◆ Task objective
Exact copy, pictures excluded: write out every line below.
=== Given entries ===
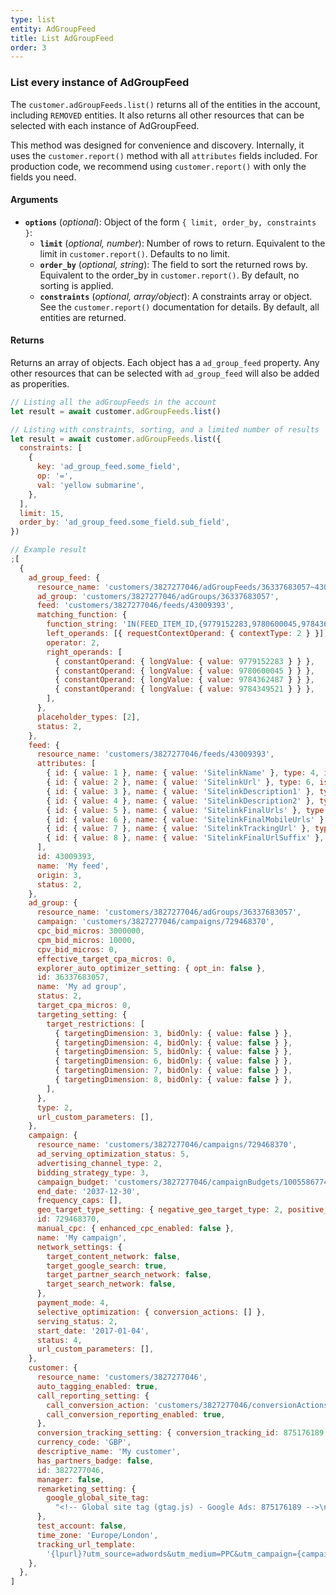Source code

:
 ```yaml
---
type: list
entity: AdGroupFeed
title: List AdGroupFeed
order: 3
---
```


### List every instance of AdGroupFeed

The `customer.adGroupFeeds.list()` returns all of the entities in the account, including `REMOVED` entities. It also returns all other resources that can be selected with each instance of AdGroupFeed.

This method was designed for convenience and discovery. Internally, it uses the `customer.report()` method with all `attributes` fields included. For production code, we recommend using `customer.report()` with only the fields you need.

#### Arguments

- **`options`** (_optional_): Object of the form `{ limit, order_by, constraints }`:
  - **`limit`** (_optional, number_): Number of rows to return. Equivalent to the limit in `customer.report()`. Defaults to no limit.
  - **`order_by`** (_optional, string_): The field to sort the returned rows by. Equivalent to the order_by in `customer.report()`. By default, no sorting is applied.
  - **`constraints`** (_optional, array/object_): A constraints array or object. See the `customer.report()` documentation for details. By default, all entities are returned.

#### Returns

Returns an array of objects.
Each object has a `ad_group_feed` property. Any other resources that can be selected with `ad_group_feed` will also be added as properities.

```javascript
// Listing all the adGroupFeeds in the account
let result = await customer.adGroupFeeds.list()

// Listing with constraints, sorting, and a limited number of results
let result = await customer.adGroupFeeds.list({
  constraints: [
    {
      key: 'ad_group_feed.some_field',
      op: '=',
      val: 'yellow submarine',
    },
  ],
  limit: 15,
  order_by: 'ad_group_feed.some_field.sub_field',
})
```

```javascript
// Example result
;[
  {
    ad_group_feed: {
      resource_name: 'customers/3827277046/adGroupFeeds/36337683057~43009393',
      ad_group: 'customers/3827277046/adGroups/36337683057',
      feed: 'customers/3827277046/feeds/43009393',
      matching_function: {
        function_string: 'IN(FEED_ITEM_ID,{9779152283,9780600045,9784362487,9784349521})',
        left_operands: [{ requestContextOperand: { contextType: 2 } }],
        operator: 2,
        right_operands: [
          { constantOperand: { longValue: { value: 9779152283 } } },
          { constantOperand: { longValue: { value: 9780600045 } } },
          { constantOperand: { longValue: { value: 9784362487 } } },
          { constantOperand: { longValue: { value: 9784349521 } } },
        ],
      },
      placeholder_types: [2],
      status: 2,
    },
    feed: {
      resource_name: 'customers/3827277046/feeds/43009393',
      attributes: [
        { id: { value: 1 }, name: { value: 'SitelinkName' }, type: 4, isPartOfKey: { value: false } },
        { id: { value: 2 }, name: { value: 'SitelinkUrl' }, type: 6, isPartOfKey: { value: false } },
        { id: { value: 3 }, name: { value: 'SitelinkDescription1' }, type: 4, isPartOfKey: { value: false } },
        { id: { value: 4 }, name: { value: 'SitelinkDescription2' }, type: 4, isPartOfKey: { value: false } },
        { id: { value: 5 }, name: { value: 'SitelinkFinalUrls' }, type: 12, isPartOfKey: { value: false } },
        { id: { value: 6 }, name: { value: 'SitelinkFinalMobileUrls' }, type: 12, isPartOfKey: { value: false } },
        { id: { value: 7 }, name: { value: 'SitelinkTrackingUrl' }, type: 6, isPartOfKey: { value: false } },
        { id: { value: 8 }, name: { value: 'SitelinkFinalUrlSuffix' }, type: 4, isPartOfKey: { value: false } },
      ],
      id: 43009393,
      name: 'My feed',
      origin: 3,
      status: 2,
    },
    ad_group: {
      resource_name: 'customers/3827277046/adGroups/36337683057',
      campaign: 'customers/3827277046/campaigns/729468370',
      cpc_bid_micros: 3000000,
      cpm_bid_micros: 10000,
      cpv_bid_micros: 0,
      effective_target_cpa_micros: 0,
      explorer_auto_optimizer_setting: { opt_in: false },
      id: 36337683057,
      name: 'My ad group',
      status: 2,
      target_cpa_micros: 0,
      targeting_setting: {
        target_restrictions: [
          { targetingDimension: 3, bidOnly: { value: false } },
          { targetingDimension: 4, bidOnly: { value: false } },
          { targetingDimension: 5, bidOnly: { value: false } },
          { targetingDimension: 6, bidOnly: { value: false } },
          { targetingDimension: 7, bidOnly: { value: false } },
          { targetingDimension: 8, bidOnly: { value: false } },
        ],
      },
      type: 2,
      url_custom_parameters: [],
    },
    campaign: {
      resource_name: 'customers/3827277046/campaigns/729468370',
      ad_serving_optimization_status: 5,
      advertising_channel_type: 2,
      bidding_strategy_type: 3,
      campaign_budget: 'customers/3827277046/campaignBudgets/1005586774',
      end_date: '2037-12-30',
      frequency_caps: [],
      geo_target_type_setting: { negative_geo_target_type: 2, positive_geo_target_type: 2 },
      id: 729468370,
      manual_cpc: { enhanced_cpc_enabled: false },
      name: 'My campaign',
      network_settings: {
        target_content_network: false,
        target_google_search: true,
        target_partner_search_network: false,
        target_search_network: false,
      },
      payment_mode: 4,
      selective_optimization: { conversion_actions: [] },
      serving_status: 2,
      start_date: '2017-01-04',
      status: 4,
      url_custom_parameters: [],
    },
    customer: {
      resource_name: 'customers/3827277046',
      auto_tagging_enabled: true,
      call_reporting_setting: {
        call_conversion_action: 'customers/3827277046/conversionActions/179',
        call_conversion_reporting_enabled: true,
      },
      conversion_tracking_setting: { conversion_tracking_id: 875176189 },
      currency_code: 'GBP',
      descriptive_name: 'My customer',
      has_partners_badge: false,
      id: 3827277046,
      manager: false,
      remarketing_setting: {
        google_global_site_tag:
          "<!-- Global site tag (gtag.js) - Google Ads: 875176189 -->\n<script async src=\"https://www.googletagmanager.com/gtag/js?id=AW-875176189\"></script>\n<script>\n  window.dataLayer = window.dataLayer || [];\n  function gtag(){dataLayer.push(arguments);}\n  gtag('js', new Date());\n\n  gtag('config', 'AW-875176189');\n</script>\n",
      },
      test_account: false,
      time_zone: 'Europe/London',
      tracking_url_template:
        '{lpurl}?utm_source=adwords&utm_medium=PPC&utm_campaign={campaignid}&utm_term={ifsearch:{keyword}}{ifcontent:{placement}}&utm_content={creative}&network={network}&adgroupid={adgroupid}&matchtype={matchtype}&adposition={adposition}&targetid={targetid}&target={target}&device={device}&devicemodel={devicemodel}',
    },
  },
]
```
===
◆ Result of the task
Source code

:
 ```yaml
---
type: list
entity: AdGroupFeed
title: List AdGroupFeed
order: 3
---
```


### List every instance of AdGroupFeed

The `customer.adGroupFeeds.list()` returns all of the entities in the account, including `REMOVED` entities. It also returns all other resources that can be selected with each instance of AdGroupFeed.

This method was designed for convenience and discovery. Internally, it uses the `customer.report()` method with all `attributes` fields included. For production code, we recommend using `customer.report()` with only the fields you need.

#### Arguments

- **`options`** (_optional_): Object of the form `{ limit, order_by, constraints }`:
  - **`limit`** (_optional, number_): Number of rows to return. Equivalent to the limit in `customer.report()`. Defaults to no limit.
  - **`order_by`** (_optional, string_): The field to sort the returned rows by. Equivalent to the order_by in `customer.report()`. By default, no sorting is applied.
  - **`constraints`** (_optional, array/object_): A constraints array or object. See the `customer.report()` documentation for details. By default, all entities are returned.

#### Returns

Returns an array of objects.
Each object has a `ad_group_feed` property. Any other resources that can be selected with `ad_group_feed` will also be added as properities.

```javascript
// Listing all the adGroupFeeds in the account
let result = await customer.adGroupFeeds.list()

// Listing with constraints, sorting, and a limited number of results
let result = await customer.adGroupFeeds.list({
  constraints: [
    {
      key: 'ad_group_feed.some_field',
      op: '=',
      val: 'yellow submarine',
    },
  ],
  limit: 15,
  order_by: 'ad_group_feed.some_field.sub_field',
})
```

```javascript
// Example result
;[
  {
    ad_group_feed: {
      resource_name: 'customers/3827277046/adGroupFeeds/36337683057~43009393',
      ad_group: 'customers/3827277046/adGroups/36337683057',
      feed: 'customers/3827277046/feeds/43009393',
      matching_function: {
        function_string: 'IN(FEED_ITEM_ID,{9779152283,9780600045,9784362487,9784349521})',
        left_operands: [{ requestContextOperand: { contextType: 2 } }],
        operator: 2,
        right_operands: [
          { constantOperand: { longValue: { value: 9779152283 } } },
          { constantOperand: { longValue: { value: 9780600045 } } },
          { constantOperand: { longValue: { value: 9784362487 } } },
          { constantOperand: { longValue: { value: 9784349521 } } },
        ],
      },
      placeholder_types: [2],
      status: 2,
    },
    feed: {
      resource_name: 'customers/3827277046/feeds/43009393',
      attributes: [
        { id: { value: 1 }, name: { value: 'SitelinkName' }, type: 4, isPartOfKey: { value: false } },
        { id: { value: 2 }, name: { value: 'SitelinkUrl' }, type: 6, isPartOfKey: { value: false } },
        { id: { value: 3 }, name: { value: 'SitelinkDescription1' }, type: 4, isPartOfKey: { value: false } },
        { id: { value: 4 }, name: { value: 'SitelinkDescription2' }, type: 4, isPartOfKey: { value: false } },
        { id: { value: 5 }, name: { value: 'SitelinkFinalUrls' }, type: 12, isPartOfKey: { value: false } },
        { id: { value: 6 }, name: { value: 'SitelinkFinalMobileUrls' }, type: 12, isPartOfKey: { value: false } },
        { id: { value: 7 }, name: { value: 'SitelinkTrackingUrl' }, type: 6, isPartOfKey: { value: false } },
        { id: { value: 8 }, name: { value: 'SitelinkFinalUrlSuffix' }, type: 4, isPartOfKey: { value: false } },
      ],
      id: 43009393,
      name: 'My feed',
      origin: 3,
      status: 2,
    },
    ad_group: {
      resource_name: 'customers/3827277046/adGroups/36337683057',
      campaign: 'customers/3827277046/campaigns/729468370',
      cpc_bid_micros: 3000000,
      cpm_bid_micros: 10000,
      cpv_bid_micros: 0,
      effective_target_cpa_micros: 0,
      explorer_auto_optimizer_setting: { opt_in: false },
      id: 36337683057,
      name: 'My ad group',
      status: 2,
      target_cpa_micros: 0,
      targeting_setting: {
        target_restrictions: [
          { targetingDimension: 3, bidOnly: { value: false } },
          { targetingDimension: 4, bidOnly: { value: false } },
          { targetingDimension: 5, bidOnly: { value: false } },
          { targetingDimension: 6, bidOnly: { value: false } },
          { targetingDimension: 7, bidOnly: { value: false } },
          { targetingDimension: 8, bidOnly: { value: false } },
        ],
      },
      type: 2,
      url_custom_parameters: [],
    },
    campaign: {
      resource_name: 'customers/3827277046/campaigns/729468370',
      ad_serving_optimization_status: 5,
      advertising_channel_type: 2,
      bidding_strategy_type: 3,
      campaign_budget: 'customers/3827277046/campaignBudgets/1005586774',
      end_date: '2037-12-30',
      frequency_caps: [],
      geo_target_type_setting: { negative_geo_target_type: 2, positive_geo_target_type: 2 },
      id: 729468370,
      manual_cpc: { enhanced_cpc_enabled: false },
      name: 'My campaign',
      network_settings: {
        target_content_network: false,
        target_google_search: true,
        target_partner_search_network: false,
        target_search_network: false,
      },
      payment_mode: 4,
      selective_optimization: { conversion_actions: [] },
      serving_status: 2,
      start_date: '2017-01-04',
      status: 4,
      url_custom_parameters: [],
    },
    customer: {
      resource_name: 'customers/3827277046',
      auto_tagging_enabled: true,
      call_reporting_setting: {
        call_conversion_action: 'customers/3827277046/conversionActions/179',
        call_conversion_reporting_enabled: true,
      },
      conversion_tracking_setting: { conversion_tracking_id: 875176189 },
      currency_code: 'GBP',
      descriptive_name: 'My customer',
      has_partners_badge: false,
      id: 3827277046,
      manager: false,
      remarketing_setting: {
        google_global_site_tag:
          "<!-- Global site tag (gtag.js) - Google Ads: 875176189 -->\n<script async src=\"https://www.googletagmanager.com/gtag/js?id=AW-875176189\"></script>\n<script>\n  window.dataLayer = window.dataLayer || [];\n  function gtag(){dataLayer.push(arguments);}\n  gtag('js', new Date());\n\n  gtag('config', 'AW-875176189');\n</script>\n",
      },
      test_account: false,
      time_zone: 'Europe/London',
      tracking_url_template:
        '{lpurl}?utm_source=adwords&utm_medium=PPC&utm_campaign={campaignid}&utm_term={ifsearch:{keyword}}{ifcontent:{placement}}&utm_content={creative}&network={network}&adgroupid={adgroupid}&matchtype={matchtype}&adposition={adposition}&targetid={targetid}&target={target}&device={device}&devicemodel={devicemodel}',
    },
  },
]
```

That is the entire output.